Lethal(12)
He dressed in jeans and a short-sleeved white shirt, and slipped on an old pair of sneakers, reminding himself to check the trunk of his car for the rubber boots he used to wear whenever he went fishing.
He used to do a lot of things he no longer did.
When he walked into the kitchen, Janice’s back was to him. She was preoccupied with making his sandwich so he studied her for several seconds without her being aware of it.
She hadn’t retained the prettiness that she’d had when they first met. The thirteen years since Lanny’s birth had taken a visible toll. Her movements were no longer graceful and fluid, but efficient and brisk, as though if she didn’t hurry up and accomplish the task at hand, she would lose the wherewithal to do it.
The slender young body she’d boasted had been whittled away and now she could be described as gaunt. Work and worry had etched lines around her eyes, and the lips that had always been on the verge of smiling were perpetually drawn with disappointment.

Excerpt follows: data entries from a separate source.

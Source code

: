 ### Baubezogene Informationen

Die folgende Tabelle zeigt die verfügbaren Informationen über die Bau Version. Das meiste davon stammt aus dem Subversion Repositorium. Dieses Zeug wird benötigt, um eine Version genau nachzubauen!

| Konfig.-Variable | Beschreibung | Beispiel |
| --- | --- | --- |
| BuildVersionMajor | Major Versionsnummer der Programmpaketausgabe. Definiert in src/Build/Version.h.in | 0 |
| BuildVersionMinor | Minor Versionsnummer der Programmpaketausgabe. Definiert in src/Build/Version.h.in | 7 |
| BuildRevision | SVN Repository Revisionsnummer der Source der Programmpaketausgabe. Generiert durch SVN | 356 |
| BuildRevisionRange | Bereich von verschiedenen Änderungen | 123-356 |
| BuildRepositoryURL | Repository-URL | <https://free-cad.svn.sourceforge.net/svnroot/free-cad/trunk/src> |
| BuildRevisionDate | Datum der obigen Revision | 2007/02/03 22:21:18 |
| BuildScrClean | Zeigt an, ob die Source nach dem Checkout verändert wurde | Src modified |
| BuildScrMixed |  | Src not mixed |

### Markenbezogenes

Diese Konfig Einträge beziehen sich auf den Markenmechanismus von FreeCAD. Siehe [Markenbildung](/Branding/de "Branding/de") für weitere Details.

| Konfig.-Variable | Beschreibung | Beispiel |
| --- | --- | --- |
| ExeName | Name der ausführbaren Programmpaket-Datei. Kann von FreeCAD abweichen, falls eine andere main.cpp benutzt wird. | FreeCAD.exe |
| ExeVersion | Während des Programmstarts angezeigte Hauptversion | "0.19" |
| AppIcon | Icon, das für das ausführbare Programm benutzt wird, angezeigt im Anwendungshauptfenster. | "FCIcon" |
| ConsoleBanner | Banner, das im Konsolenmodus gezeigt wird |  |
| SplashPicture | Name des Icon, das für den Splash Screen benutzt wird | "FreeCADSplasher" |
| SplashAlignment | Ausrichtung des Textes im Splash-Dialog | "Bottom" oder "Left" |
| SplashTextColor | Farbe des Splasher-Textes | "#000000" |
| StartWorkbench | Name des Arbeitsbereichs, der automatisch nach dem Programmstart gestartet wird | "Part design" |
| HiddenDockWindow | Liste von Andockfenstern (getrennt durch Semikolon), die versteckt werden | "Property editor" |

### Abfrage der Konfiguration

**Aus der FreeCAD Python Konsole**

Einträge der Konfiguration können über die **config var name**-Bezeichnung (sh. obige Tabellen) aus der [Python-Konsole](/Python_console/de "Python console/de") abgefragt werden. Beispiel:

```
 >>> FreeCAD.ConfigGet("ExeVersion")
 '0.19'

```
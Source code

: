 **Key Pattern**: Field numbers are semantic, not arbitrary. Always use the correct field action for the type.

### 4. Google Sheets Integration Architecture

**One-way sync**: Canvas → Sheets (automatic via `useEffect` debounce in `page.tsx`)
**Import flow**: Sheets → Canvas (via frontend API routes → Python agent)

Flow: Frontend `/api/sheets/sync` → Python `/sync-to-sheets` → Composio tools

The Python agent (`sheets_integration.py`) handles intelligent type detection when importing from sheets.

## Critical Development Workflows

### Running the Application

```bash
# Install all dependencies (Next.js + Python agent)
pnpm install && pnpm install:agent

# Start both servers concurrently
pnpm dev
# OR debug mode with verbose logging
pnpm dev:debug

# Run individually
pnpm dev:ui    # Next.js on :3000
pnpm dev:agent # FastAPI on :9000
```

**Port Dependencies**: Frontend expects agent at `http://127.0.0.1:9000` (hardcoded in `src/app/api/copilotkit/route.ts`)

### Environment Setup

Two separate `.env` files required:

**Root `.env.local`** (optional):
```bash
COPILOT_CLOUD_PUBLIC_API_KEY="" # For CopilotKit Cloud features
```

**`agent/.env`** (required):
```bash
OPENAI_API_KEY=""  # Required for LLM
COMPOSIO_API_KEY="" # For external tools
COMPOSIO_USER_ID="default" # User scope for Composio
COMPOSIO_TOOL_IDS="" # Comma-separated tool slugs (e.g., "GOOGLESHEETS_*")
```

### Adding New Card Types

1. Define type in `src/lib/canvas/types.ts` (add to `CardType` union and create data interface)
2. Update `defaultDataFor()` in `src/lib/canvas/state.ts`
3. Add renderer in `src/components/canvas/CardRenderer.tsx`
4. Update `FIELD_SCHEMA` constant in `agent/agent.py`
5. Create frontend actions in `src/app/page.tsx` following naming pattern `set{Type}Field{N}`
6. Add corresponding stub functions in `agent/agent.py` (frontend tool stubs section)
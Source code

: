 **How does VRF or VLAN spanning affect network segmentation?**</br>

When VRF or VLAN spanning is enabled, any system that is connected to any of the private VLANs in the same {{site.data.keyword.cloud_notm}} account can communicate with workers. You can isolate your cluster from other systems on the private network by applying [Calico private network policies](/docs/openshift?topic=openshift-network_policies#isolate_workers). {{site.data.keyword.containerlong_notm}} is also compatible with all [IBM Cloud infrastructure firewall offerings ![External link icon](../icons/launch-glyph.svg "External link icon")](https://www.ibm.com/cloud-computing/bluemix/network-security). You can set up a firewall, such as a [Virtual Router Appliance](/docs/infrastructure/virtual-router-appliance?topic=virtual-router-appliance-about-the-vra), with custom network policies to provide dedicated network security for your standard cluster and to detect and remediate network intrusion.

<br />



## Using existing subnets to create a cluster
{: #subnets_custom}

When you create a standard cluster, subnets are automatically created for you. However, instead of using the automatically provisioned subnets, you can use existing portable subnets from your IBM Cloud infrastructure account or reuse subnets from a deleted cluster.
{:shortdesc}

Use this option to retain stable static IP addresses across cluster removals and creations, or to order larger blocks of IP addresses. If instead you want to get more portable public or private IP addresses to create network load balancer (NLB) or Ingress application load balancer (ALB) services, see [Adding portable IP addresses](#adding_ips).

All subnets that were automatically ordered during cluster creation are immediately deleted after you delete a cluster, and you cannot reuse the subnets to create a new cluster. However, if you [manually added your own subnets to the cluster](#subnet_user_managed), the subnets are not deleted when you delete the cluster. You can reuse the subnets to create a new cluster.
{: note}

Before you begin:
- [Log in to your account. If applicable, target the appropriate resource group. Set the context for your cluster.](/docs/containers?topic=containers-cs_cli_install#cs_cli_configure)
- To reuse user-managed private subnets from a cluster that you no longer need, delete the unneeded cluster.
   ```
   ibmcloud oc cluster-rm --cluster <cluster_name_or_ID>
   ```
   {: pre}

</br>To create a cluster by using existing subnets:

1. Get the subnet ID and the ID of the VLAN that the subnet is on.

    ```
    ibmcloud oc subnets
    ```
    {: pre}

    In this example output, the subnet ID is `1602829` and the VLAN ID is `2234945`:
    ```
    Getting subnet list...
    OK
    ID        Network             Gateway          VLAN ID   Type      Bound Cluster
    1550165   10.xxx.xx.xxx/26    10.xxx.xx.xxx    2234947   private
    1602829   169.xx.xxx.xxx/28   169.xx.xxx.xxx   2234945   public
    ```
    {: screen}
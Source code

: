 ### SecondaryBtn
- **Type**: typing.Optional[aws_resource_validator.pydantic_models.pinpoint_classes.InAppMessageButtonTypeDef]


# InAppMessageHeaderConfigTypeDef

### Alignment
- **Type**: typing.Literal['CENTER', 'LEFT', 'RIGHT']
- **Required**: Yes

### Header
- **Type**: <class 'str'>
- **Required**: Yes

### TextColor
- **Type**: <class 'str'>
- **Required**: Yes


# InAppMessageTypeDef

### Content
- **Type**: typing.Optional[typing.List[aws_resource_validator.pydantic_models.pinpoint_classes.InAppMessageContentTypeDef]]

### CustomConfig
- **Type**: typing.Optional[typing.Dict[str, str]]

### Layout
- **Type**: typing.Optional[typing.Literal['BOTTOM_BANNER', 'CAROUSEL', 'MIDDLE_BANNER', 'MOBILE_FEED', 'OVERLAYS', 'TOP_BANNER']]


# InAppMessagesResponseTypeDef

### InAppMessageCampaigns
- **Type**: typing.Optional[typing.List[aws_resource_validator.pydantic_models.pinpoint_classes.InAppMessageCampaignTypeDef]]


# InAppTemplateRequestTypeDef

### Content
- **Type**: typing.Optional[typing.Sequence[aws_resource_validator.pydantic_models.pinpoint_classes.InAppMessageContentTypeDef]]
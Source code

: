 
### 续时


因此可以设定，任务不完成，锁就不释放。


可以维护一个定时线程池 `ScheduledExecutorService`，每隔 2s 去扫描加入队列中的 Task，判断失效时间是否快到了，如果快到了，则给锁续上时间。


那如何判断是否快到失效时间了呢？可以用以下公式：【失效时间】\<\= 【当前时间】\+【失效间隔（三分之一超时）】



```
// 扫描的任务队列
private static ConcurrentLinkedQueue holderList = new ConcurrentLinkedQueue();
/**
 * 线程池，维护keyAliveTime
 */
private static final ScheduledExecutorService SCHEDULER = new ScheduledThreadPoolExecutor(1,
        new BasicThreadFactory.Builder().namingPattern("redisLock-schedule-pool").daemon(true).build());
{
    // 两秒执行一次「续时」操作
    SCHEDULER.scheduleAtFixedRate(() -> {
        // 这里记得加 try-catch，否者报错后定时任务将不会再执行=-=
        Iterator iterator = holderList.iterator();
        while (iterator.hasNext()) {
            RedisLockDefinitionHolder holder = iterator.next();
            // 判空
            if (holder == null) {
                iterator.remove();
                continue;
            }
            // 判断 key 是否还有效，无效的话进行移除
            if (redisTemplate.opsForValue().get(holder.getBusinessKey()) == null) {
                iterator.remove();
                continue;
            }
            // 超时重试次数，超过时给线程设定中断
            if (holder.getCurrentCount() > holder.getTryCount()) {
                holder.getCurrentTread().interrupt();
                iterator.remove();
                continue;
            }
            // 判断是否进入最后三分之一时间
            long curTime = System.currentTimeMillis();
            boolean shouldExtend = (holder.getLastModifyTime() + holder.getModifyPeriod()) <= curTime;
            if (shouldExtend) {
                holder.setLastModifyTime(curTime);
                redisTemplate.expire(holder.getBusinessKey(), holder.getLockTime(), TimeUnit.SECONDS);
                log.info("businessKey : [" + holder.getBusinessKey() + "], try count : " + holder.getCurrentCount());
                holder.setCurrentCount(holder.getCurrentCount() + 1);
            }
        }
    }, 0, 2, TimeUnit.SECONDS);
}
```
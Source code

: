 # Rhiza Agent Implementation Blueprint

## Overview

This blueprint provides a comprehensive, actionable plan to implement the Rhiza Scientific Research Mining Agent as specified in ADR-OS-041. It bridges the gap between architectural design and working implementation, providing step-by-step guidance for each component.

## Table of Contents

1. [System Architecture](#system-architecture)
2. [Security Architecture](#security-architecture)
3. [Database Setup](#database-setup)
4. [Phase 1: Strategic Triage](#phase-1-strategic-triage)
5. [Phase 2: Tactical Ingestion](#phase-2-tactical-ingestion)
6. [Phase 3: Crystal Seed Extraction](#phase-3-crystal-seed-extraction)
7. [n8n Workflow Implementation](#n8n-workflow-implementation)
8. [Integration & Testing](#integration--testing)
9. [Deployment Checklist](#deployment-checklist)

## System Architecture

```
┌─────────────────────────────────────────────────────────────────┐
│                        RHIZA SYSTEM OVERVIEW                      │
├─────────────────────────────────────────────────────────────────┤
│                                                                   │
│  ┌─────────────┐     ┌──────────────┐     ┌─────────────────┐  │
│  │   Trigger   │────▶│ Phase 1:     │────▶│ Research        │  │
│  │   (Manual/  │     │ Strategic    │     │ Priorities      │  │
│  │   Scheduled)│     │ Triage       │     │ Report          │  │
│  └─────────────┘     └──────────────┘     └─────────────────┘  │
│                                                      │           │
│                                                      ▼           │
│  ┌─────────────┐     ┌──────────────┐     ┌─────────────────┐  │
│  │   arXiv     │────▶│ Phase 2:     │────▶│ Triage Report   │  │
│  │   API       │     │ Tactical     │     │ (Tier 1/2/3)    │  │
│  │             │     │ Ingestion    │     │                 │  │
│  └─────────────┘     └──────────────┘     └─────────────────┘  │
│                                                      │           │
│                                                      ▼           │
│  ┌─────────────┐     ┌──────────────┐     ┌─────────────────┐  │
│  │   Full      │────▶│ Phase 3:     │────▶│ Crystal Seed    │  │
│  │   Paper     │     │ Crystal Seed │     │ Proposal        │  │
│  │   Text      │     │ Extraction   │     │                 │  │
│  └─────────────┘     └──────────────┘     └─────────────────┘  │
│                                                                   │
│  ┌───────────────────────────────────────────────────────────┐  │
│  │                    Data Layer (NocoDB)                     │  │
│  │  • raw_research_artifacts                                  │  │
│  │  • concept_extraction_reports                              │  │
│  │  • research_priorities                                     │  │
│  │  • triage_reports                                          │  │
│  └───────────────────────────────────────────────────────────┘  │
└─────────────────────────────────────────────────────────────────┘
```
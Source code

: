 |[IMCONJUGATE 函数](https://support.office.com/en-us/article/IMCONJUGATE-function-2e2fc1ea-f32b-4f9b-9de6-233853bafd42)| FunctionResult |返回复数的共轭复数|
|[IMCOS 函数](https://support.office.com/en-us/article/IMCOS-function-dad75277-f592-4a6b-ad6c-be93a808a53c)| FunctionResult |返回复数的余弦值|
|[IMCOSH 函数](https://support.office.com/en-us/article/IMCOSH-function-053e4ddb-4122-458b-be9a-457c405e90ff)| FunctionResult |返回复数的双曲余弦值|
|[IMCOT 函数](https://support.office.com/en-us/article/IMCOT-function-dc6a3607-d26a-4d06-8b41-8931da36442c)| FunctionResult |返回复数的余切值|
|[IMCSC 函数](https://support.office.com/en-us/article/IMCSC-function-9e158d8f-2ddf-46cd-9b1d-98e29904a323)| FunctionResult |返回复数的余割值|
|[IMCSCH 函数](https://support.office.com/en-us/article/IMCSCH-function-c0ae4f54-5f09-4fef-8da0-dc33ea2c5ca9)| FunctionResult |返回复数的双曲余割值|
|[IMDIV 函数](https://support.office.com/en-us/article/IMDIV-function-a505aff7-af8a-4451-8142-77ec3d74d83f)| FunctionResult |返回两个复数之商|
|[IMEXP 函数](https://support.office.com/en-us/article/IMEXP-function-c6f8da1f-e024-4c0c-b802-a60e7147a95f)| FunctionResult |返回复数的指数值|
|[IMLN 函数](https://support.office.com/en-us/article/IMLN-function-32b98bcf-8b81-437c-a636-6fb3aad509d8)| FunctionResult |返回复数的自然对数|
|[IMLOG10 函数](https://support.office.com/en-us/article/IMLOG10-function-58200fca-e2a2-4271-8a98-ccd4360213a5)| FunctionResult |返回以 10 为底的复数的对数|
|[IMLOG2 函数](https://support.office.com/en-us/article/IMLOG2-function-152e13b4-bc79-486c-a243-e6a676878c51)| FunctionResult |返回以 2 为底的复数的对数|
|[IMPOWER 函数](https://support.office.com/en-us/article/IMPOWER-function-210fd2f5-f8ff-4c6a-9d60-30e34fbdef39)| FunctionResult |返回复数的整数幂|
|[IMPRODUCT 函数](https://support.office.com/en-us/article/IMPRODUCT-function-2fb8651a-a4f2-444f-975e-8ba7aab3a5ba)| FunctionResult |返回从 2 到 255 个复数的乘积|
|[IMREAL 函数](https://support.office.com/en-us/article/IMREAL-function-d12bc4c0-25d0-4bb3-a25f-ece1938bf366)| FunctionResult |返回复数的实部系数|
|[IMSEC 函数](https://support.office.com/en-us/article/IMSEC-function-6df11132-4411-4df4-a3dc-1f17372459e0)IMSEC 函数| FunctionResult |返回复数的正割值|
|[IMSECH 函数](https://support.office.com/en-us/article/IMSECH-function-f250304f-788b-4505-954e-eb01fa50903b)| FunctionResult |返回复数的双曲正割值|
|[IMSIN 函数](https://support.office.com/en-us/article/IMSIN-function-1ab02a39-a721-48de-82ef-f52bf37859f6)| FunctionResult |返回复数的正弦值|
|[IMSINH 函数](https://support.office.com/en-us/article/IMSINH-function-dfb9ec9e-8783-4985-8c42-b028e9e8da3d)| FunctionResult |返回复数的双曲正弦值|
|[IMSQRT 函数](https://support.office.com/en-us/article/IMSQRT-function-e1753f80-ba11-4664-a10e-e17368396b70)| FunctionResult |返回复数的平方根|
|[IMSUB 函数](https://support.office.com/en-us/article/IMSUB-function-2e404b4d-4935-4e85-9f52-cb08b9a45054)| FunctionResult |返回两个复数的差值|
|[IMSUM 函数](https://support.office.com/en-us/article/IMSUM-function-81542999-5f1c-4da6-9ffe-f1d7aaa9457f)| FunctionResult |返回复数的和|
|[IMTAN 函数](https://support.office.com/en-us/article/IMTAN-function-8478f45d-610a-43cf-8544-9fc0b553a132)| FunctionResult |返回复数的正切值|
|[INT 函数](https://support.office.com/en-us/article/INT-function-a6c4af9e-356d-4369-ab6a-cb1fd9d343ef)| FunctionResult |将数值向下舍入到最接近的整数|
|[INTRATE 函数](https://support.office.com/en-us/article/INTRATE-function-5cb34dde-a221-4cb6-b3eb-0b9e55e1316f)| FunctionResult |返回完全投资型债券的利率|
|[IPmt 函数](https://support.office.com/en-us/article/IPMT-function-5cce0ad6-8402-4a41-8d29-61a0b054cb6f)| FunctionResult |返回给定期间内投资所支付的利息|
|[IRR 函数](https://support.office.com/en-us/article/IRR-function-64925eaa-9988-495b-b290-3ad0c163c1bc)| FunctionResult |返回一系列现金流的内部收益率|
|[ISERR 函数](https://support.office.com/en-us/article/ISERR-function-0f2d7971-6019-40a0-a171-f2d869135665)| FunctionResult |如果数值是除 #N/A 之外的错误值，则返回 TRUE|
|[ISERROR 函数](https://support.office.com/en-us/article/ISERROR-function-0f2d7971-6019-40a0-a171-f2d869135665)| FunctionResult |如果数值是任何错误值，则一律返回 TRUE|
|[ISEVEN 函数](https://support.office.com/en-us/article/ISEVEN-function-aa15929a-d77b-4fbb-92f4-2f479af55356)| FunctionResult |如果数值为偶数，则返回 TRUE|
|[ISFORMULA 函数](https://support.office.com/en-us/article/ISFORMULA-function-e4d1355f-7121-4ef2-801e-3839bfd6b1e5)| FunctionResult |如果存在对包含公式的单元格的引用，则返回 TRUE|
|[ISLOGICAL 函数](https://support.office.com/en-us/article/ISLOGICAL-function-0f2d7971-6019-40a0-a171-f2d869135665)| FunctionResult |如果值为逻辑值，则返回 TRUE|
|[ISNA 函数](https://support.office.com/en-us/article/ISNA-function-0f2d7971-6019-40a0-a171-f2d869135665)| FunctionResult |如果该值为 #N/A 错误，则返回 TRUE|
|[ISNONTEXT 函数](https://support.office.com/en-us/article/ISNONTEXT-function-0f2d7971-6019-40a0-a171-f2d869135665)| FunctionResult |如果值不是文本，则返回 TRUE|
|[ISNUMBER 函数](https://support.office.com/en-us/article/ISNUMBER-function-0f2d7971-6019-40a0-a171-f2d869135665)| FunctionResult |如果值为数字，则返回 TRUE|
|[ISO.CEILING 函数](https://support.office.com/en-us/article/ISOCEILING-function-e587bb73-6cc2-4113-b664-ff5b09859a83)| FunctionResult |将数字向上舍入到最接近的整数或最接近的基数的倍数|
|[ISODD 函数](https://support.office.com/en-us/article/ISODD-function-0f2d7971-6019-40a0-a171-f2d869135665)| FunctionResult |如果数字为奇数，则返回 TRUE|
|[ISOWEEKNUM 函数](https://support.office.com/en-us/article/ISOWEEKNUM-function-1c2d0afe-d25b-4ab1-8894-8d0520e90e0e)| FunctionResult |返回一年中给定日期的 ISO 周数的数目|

Tom didn’t blame her for these changes in her appearance. The changes in him were just as disagreeable. Unhappiness and hopelessness were stamped indelibly onto their faces. Worse, the changes weren’t only physical. Their love for each other had been drastically altered by the ongoing tragedy that their life together had become. The love he felt for Janice now was based more on pity than passion.
When first married, they’d shared an interest in jazz, movies, and Tuscan cooking. They’d planned to spend a summer in Italy attending cooking classes and drinking the regional vintages during sun-drenched afternoons.
That was just one of their dreams that had been shattered.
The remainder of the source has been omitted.